### WHAT YOU NEED TO DO
Leaving out the pictures, copy each record below exactly.
-- RECORDED INFORMATION follows --
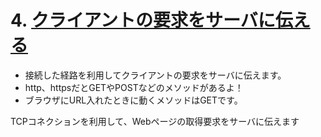 # 4. [クライアントの要求をサーバに伝える](4.md)
- 接続した経路を利用してクライアントの要求をサーバに伝えます。
- http、httpsだとGETやPOSTなどのメソッドがあるよ！
- ブラウザにURL入れたときに動くメソッドはGETです。

TCPコネクションを利用して、Webページの取得要求をサーバに伝えます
-- RECORDED INFORMATION concluded --
### SOLUTION TO THIS EXERCISE
 # 4. [クライアントの要求をサーバに伝える](4.md)
- 接続した経路を利用してクライアントの要求をサーバに伝えます。
- http、httpsだとGETやPOSTなどのメソッドがあるよ！
- ブラウザにURL入れたときに動くメソッドはGETです。

TCPコネクションを利用して、Webページの取得要求をサーバに伝えます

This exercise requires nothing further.